## **Problem**

Consider two current-carrying wires, one with current $ I_1 $, and one with current $ I_2 $. Using the right-hand rule, one can determine the direction of the magnetic fields across each wire. The right-hand rule is also used to determine the direction of the magnetic forces exerted on each current-carrying wire. Try it!

**Part 1:**If the currents through each wire are travelling in the same direction, will the wires attract or repel?

**Part 2:** Determine the magnitude of the magnetic force density (magnetic force per unit length) exerted on each wire.

## **Solution**

**Part 1**

Refer to the diagram on the left. Using the right-hand rule, if the two currents are travelling in the same direction, the magnetic fields will be curling in the same direction (counter-clockwise in the diagram because both currents point up). Thus the generated forces are pointing towards each other, which means the wires will attract.

**Part 2**

First determine the magnitude of the magnetic field for each wire.
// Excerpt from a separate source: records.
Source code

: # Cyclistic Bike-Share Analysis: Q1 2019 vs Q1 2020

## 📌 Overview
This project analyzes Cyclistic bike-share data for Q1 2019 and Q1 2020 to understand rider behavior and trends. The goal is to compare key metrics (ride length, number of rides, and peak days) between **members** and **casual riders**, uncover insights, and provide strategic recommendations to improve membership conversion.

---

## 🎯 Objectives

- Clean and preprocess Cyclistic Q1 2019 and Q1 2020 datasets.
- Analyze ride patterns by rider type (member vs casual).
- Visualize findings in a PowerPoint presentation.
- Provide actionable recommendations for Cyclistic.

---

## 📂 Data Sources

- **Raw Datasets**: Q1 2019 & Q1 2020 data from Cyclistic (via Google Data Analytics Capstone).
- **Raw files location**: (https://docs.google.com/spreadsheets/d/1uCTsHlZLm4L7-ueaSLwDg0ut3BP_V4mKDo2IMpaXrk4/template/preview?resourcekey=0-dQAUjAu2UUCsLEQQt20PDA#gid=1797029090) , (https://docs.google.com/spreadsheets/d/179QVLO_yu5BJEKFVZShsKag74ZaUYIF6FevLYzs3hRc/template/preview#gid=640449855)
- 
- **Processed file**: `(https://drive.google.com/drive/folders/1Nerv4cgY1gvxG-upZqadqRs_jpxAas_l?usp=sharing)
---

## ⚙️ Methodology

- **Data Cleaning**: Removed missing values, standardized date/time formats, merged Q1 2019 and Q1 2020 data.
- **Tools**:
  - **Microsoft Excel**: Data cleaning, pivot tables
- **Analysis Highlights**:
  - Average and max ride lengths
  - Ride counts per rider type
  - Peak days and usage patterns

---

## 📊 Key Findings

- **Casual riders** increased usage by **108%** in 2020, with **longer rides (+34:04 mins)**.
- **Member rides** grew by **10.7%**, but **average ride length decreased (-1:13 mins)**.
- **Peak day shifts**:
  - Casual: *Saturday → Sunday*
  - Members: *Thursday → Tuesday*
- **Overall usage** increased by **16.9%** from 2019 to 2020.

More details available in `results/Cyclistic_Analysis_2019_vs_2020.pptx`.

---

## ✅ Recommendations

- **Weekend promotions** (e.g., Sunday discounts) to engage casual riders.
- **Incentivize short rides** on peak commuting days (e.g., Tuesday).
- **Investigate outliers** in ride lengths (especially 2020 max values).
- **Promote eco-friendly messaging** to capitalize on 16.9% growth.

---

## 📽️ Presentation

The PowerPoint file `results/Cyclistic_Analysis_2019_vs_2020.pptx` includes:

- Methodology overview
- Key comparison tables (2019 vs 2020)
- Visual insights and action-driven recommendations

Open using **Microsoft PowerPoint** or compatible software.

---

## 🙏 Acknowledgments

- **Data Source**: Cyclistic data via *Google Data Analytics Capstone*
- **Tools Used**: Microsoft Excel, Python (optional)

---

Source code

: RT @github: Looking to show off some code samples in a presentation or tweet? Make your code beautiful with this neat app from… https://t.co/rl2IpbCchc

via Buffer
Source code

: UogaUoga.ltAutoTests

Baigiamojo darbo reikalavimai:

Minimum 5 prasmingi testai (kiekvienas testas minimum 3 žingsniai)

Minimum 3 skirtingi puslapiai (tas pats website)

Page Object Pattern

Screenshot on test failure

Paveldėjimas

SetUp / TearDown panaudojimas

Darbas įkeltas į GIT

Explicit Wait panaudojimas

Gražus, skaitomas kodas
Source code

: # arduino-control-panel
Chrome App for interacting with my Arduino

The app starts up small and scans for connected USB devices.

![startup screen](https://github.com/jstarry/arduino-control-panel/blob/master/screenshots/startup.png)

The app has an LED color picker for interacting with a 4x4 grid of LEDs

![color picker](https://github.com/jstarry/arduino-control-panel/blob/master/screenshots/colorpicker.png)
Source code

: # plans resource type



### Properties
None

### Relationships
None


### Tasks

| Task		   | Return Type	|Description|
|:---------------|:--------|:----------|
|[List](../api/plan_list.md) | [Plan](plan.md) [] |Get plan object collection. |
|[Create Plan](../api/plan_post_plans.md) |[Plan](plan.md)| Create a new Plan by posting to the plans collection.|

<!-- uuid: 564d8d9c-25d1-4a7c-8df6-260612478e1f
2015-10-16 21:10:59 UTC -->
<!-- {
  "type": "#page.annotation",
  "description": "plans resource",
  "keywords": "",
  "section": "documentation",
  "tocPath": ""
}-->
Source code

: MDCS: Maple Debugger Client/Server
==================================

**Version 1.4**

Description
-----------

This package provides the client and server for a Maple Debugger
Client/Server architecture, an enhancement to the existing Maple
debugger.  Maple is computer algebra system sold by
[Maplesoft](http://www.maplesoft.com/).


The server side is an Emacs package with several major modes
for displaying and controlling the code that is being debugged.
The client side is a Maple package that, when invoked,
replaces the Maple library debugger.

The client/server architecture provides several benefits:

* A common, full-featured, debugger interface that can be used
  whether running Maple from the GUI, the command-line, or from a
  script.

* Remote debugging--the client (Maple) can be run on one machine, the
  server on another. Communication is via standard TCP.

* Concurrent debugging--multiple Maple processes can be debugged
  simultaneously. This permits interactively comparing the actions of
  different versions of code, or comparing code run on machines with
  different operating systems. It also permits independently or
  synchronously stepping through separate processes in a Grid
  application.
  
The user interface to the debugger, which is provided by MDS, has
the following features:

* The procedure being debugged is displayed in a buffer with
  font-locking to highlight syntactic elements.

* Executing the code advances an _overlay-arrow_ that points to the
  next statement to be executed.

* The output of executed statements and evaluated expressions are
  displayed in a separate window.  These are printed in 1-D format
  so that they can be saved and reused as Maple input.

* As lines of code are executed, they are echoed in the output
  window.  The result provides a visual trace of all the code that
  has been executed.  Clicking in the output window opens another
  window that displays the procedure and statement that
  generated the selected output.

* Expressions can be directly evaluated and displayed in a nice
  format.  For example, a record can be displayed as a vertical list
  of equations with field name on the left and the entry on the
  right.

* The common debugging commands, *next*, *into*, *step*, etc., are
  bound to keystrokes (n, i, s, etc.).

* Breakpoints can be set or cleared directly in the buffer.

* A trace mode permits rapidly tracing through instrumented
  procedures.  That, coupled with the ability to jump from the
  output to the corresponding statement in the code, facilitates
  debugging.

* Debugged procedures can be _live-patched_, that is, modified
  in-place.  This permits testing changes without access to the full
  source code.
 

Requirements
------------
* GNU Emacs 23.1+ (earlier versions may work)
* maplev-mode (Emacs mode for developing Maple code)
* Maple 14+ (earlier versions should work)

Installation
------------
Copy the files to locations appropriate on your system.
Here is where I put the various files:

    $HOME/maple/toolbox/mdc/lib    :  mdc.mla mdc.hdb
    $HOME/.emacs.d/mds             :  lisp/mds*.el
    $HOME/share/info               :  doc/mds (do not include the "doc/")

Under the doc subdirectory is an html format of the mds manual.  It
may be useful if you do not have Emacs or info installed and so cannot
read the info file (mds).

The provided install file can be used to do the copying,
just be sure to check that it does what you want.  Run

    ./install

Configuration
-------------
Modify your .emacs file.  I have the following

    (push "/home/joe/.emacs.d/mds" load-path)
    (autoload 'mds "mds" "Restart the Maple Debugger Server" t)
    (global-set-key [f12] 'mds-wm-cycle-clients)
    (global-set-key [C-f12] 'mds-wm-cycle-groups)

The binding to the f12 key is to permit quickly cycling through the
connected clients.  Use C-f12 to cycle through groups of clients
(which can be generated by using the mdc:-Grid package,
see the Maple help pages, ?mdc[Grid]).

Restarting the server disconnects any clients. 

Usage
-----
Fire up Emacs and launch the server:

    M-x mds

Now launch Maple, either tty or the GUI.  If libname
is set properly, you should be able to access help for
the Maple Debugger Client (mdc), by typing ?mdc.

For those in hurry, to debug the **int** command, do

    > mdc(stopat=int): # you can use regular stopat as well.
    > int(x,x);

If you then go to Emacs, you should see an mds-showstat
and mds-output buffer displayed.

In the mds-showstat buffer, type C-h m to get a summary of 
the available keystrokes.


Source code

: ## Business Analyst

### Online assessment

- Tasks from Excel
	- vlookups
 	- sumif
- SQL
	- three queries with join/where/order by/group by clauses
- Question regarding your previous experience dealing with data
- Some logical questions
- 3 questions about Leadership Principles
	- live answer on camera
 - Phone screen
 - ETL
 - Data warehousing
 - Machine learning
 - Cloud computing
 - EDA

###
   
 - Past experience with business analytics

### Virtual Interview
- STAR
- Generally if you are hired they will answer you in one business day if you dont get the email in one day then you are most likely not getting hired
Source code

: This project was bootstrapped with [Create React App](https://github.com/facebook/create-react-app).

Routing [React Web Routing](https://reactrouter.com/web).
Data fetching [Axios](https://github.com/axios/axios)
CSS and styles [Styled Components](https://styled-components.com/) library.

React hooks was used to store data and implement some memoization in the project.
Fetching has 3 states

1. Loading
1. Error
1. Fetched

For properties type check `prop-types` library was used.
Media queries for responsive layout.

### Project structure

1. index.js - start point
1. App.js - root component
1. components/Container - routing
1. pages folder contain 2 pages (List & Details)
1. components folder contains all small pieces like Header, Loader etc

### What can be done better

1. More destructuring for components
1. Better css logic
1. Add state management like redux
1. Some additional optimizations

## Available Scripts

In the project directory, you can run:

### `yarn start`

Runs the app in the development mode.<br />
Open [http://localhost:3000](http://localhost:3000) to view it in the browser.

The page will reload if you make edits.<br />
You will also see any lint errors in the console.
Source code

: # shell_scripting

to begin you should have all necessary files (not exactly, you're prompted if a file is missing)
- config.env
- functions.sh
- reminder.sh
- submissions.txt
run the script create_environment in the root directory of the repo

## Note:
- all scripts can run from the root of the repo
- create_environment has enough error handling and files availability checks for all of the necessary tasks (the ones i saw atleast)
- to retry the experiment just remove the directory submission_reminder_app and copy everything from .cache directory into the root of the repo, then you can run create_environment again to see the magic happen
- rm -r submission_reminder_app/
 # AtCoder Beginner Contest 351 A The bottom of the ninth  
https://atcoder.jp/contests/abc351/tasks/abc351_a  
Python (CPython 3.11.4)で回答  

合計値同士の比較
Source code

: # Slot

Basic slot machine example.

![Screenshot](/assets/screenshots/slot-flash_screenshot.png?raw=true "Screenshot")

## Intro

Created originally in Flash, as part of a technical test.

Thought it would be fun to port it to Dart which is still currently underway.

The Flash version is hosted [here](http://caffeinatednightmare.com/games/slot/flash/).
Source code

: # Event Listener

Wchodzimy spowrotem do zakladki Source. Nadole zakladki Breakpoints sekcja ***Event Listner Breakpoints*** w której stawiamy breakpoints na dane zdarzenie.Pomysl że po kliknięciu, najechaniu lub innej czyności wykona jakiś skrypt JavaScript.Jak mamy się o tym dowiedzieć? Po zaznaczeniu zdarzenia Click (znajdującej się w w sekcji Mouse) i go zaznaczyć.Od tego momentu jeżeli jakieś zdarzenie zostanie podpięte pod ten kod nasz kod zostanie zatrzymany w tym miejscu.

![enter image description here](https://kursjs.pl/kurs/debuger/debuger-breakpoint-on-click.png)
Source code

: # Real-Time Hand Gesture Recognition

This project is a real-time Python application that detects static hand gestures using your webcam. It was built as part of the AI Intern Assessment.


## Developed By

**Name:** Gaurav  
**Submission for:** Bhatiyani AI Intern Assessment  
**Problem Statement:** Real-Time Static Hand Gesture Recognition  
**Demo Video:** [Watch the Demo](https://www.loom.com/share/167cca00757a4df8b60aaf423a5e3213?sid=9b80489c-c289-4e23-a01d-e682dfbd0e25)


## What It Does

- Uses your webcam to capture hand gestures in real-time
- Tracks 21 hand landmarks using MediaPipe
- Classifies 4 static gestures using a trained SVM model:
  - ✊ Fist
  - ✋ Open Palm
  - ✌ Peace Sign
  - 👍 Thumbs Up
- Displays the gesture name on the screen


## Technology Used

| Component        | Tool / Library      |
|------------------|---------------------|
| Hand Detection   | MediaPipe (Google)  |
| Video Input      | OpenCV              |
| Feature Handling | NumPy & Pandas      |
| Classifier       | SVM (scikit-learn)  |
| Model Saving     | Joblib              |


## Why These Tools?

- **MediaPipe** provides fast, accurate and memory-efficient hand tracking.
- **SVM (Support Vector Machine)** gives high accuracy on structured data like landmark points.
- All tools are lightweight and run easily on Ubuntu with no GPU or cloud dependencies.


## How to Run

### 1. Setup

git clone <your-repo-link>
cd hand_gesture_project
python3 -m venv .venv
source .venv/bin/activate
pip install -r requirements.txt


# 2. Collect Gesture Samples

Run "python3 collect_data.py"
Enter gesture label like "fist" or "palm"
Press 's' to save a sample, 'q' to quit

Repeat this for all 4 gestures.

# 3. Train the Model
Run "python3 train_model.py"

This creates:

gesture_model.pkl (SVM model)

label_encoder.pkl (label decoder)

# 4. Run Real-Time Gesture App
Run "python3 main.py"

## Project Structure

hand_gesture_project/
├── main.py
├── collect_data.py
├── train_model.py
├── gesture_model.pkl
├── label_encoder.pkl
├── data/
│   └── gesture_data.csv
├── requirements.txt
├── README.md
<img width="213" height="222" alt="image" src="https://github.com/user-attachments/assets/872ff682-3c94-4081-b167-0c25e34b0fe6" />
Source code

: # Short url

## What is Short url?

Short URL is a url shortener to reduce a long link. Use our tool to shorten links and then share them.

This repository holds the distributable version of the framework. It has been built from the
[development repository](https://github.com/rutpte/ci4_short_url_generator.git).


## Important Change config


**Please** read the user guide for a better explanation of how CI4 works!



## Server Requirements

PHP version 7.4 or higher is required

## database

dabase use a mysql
One can use Ampere's Law.

- $ \oint_C \mathbf{B} \cdot d\boldsymbol{l} = \mu_0 I $

- $ |\mathbf{B_1}| 2\pi r = \mu_0 I_1 $

- $ |\mathbf{B_1}| = \frac{\mu_0 I_1}{2\pi r} $

Similarly,

- $ |\mathbf{B_2}| = \frac{\mu_0 I_2}{2\pi r} $.

The magnetic force of a current-carrying wire is

- $ \mathbf{F} = I\boldsymbol{l} \times \mathbf{B} $.

The magnitude of the magnetic force is thus

- $ |\mathbf{F}| = |Il||B|\sin \theta $.

Therefore,

- $ |\mathbf{F}| = |I_1 l|\left|\frac{\mu_0 I_2}{2\pi r} \right|\sin {90}^{\circ} $

- $ \frac{|\mathbf{F}|}{l} = \frac{\mu_0 I_1 I_2}{2\pi r} $.